== PROBLEM ==
Report all lines from the entries below in which "After" appears.

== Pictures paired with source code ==
=====

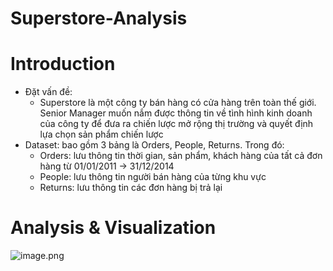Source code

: # Superstore-Analysis
# Introduction
- Đặt vấn đề:
  - Superstore là một công ty bán hàng có cửa hàng trên toàn thế giới. Senior Manager muốn nắm được thông tin về tình hình kinh doanh của công ty để đưa ra chiến lược mở rộng thị trường và quyết định lựa chọn sản phẩm chiến lược
- Dataset: bao gồm 3 bảng là Orders, People, Returns. Trong đó:
  - Orders: lưu thông tin thời gian, sản phẩm, khách hàng của tất cả đơn hàng từ 01/01/2011 → 31/12/2014
  - People: lưu thông tin người bán hàng của từng khu vực
  - Returns: lưu thông tin các đơn hàng bị trả lại
# Analysis & Visualization
![image.png](https://prod-files-secure.s3.us-west-2.amazonaws.com/7dfe9c5a-45e1-46bb-a4de-eab2e41b10df/3019f571-3672-4918-aac3-3dbced7d7fce/image.png)
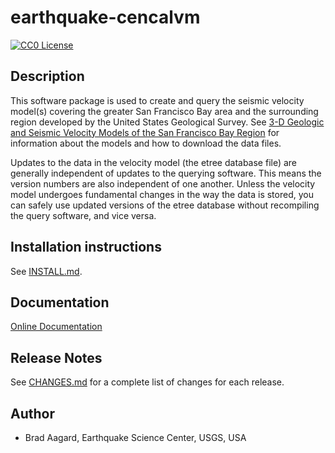 # earthquake-cencalvm

[![CC0 License](https://img.shields.io/badge/license-CC0-blue.svg)](https://github.com/usgs/earthquake-cencalvm/blob/master/LICENSE.md)

## Description

This software package is used to create and query the seismic velocity
model(s) covering the greater San Francisco Bay area and the
surrounding region developed by the United States Geological
Survey. See [3-D Geologic and Seismic Velocity Models of the San
Francisco Bay Region](https://earthquake.usgs.gov/data/3dgeologic/)
for information about the models and how to download the data files.

Updates to the data in the velocity model (the etree database file)
are generally independent of updates to the querying software. This
means the version numbers are also independent of one another. Unless
the velocity model undergoes fundamental changes in the way the data
is stored, you can safely use updated versions of the etree database
without recompiling the query software, and vice versa.

## Installation instructions

See [INSTALL.md](INSTALL.md).
		
## Documentation

[Online Documentation](https://usgs.github.io/earthquake-cencalvm)

## Release Notes

See [CHANGES.md](CHANGES.md) for a complete list of changes for each
release.

## Author

* Brad Aagard, Earthquake Science Center, USGS, USA
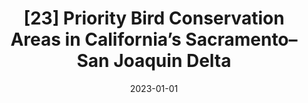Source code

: ---
title: "[23] Priority Bird Conservation Areas in California’s Sacramento–San Joaquin Delta"
collection: publications
permalink: /publication/2023-PriorityBirdConservationAreas
date: 2023-01-01
venue: 'San Francisco Estuary and Watershed Science'
citation: 'Dybala KE, Sesser K, Reiter ME, Shuford WD, Golet GH, Hickey C, Gardali T (In press) Priority Bird Conservation Areas in California’s Sacramento–San Joaquin Delta. <i>San Francisco Estuary and Watershed Science</i>'
---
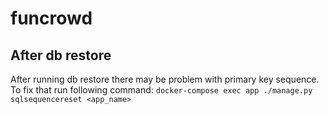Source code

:# funcrowd

## After db restore

After running db restore there may be problem with primary key sequence.
To fix that run following command:
`docker-compose exec app ./manage.py sqlsequencereset <app_name>`

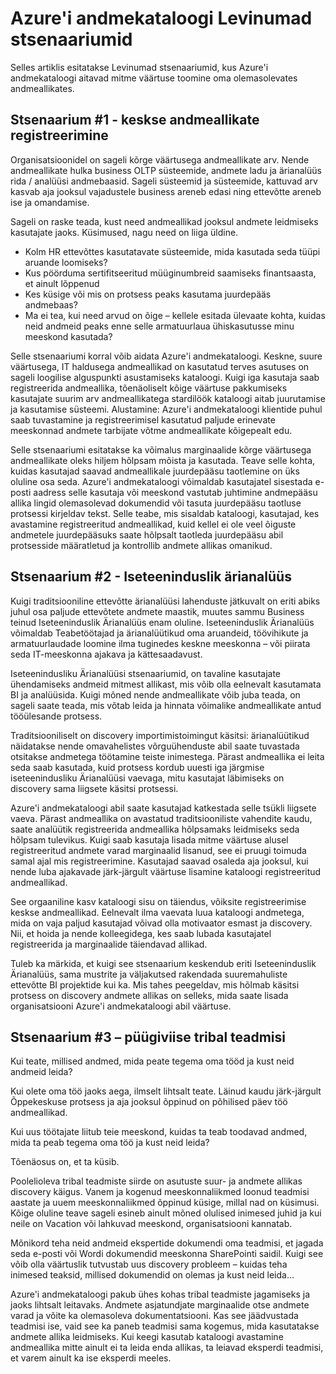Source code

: <properties
   pageTitle="Azure'i andmekataloogi Levinumad stsenaariumid | Microsoft Azure'i"
   description="Levinumad stsenaariumid Azure'i andmekataloogi kõrge väärtusega andmeallikate tuvastamine ja ühenduse lubamine Iseteeninduslik ärianalüüs ja hõivamine olemasoleva tribal teadmisi andmeallikate ja protsesside ülevaade."
   services="data-catalog"
   documentationCenter=""
   authors="steelanddata"
   manager="NA"
   editor=""
   tags=""/>
<tags
   ms.service="data-catalog"
   ms.devlang="NA"
   ms.topic="article"
   ms.tgt_pltfrm="NA"
   ms.workload="data-catalog"
   ms.date="10/03/2016"
   ms.author="maroche"/>


# <a name="azure-data-catalog-common-scenarios"></a>Azure'i andmekataloogi Levinumad stsenaariumid

Selles artiklis esitatakse Levinumad stsenaariumid, kus Azure'i andmekataloogi aitavad mitme väärtuse toomine oma olemasolevates andmeallikates.

## <a name="scenario-1---registration-of-central-data-sources"></a>Stsenaarium #1 - keskse andmeallikate registreerimine

Organisatsioonidel on sageli kõrge väärtusega andmeallikate arv. Nende andmeallikate hulka business OLTP süsteemide, andmete ladu ja ärianalüüs rida / analüüsi andmebaasid. Sageli süsteemid ja süsteemide, kattuvad arv kasvab aja jooksul vajadustele business areneb edasi ning ettevõtte areneb ise ja omandamise.

Sageli on raske teada, kust need andmeallikad jooksul andmete leidmiseks kasutajate jaoks. Küsimused, nagu need on liiga üldine.

- Kolm HR ettevõttes kasutatavate süsteemide, mida kasutada seda tüüpi aruande loomiseks?
- Kus pöörduma sertifitseeritud müüginumbreid saamiseks finantsaasta, et ainult lõppenud
- Kes küsige või mis on protsess peaks kasutama juurdepääs andmebaas?
- Ma ei tea, kui need arvud on õige – kellele esitada ülevaate kohta, kuidas neid andmeid peaks enne selle armatuurlaua ühiskasutusse minu meeskond kasutada?

Selle stsenaariumi korral võib aidata Azure'i andmekataloogi. Keskne, suure väärtusega, IT haldusega andmeallikad on kasutatud terves asutuses on sageli loogilise alguspunkti asustamiseks kataloogi. Kuigi iga kasutaja saab registreerida andmeallika, tõenäoliselt kõige väärtuse pakkumiseks kasutajate suurim arv andmeallikatega stardilöök kataloogi aitab juurutamise ja kasutamise süsteemi. Alustamine: Azure'i andmekataloogi klientide puhul saab tuvastamine ja registreerimisel kasutatud paljude erinevate meeskonnad andmete tarbijate võtme andmeallikate kõigepealt edu.

Selle stsenaariumi esitatakse ka võimalus marginaalide kõrge väärtusega andmeallikate oleks hiljem hõlpsam mõista ja kasutada. Teave selle kohta, kuidas kasutajad saavad andmeallikale juurdepääsu taotlemine on üks oluline osa seda. Azure'i andmekataloogi võimaldab kasutajatel sisestada e-posti aadress selle kasutaja või meeskond vastutab juhtimine andmepääsu allika lingid olemasolevad dokumendid või tasuta juurdepääsu taotluse protsessi kirjeldav tekst. Selle teabe, mis sisaldab kataloogi, kasutajad, kes avastamine registreeritud andmeallikad, kuid kellel ei ole veel õiguste andmetele juurdepääsuks saate hõlpsalt taotleda juurdepääsu abil protsesside määratletud ja kontrollib andmete allikas omanikud.

## <a name="scenario-2---self-service-business-intelligence"></a>Stsenaarium #2 - Iseteeninduslik ärianalüüs

Kuigi traditsiooniline ettevõtte ärianalüüsi lahenduste jätkuvalt on eriti abiks juhul osa paljude ettevõtete andmete maastik, muutes sammu Business teinud Iseteeninduslik Ärianalüüs enam oluline. Iseteeninduslik Ärianalüüs võimaldab Teabetöötajad ja ärianalüütikud oma aruandeid, töövihikute ja armatuurlaudade loomine ilma tuginedes keskne meeskonna – või piirata seda IT-meeskonna ajakava ja kättesaadavust.

Iseteenindusliku Ärianalüüsi stsenaariumid, on tavaline kasutajate ühendamiseks andmeid mitmest allikast, mis võib olla eelnevalt kasutamata BI ja analüüsida. Kuigi mõned nende andmeallikate võib juba teada, on sageli saate teada, mis võtab leida ja hinnata võimalike andmeallikate antud tööülesande protsess.

Traditsiooniliselt on discovery importimistoimingut käsitsi: ärianalüütikud näidatakse nende omavahelistes võrguühenduste abil saate tuvastada otsitakse andmetega töötamine teiste inimestega. Pärast andmeallika ei leita seda saab kasutada, kuid protsess kordub uuesti iga järgmise iseteenindusliku Ärianalüüsi vaevaga, mitu kasutajat läbimiseks on discovery sama liigsete käsitsi protsessi.

Azure'i andmekataloogi abil saate kasutajad katkestada selle tsükli liigsete vaeva. Pärast andmeallika on avastatud traditsiooniliste vahendite kaudu, saate analüütik registreerida andmeallika hõlpsamaks leidmiseks seda hõlpsam tulevikus. Kuigi saab kasutaja lisada mitme väärtuse alusel registreeritud andmete varad marginaalid lisanud, see ei pruugi toimuda samal ajal mis registreerimine. Kasutajad saavad osaleda aja jooksul, kui nende luba ajakavade järk-järgult väärtuse lisamine kataloogi registreeritud andmeallikad.

See orgaaniline kasv kataloogi sisu on täiendus, võiksite registreerimise keskse andmeallikad. Eelnevalt ilma vaevata luua kataloogi andmetega, mida on vaja paljud kasutajad võivad olla motivaator esmast ja discovery. Nii, et hoida ja nende kolleegidega, kes saab lubada kasutajatel registreerida ja marginaalide täiendavad allikad.

Tuleb ka märkida, et kuigi see stsenaarium keskendub eriti Iseteeninduslik Ärianalüüs, sama mustrite ja väljakutsed rakendada suuremahuliste ettevõtte BI projektide kui ka. Mis tahes peegeldav, mis hõlmab käsitsi protsess on discovery andmete allikas on selleks, mida saate lisada organisatsiooni Azure'i andmekataloogi abil väärtuse.

## <a name="scenario-3---capturing-tribal-knowledge"></a>Stsenaarium #3 – püügiviise tribal teadmisi

Kui teate, millised andmed, mida peate tegema oma tööd ja kust neid andmeid leida?

Kui olete oma töö jaoks aega, ilmselt lihtsalt teate. Läinud kaudu järk-järgult Õppekeskuse protsess ja aja jooksul õppinud on põhilised päev töö andmeallikad.

Kui uus töötajate liitub teie meeskond, kuidas ta teab toodavad andmed, mida ta peab tegema oma töö ja kust neid leida?

Tõenäosus on, et ta küsib.

Poolelioleva tribal teadmiste siirde on asutuste suur- ja andmete allikas discovery käigus. Vanem ja kogenud meeskonnaliikmed loonud teadmisi aastate ja uuem meeskonnaliikmed õppinud küsige, millal nad on küsimusi. Kõige oluline teave sageli esineb ainult mõned olulised inimesed juhid ja kui neile on Vacation või lahkuvad meeskond, organisatsiooni kannatab.

Mõnikord teha neid andmeid ekspertide dokumendi oma teadmisi, et jagada seda e-posti või Wordi dokumendid meeskonna SharePointi saidil. Kuigi see võib olla väärtuslik tutvustab uus discovery probleem – kuidas teha inimesed teaksid, millised dokumendid on olemas ja kust neid leida...

Azure'i andmekataloogi pakub ühes kohas tribal teadmiste jagamiseks ja jaoks lihtsalt leitavaks. Andmete asjatundjate marginaalide otse andmete varad ja võite ka olemasoleva dokumentatsiooni. Kas see jäädvustada teadmisi ise, vaid see ka paneb teadmisi sama kogemus, mida kasutatakse andmete allika leidmiseks. Kui keegi kasutab kataloogi avastamine andmeallika mitte ainult ei ta leida enda allikas, ta leiavad eksperdi teadmisi, et varem ainult ka ise eksperdi meeles.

=====

== YOUR RESPONSE ==
## After db restore
After running db restore there may be problem with primary key sequence.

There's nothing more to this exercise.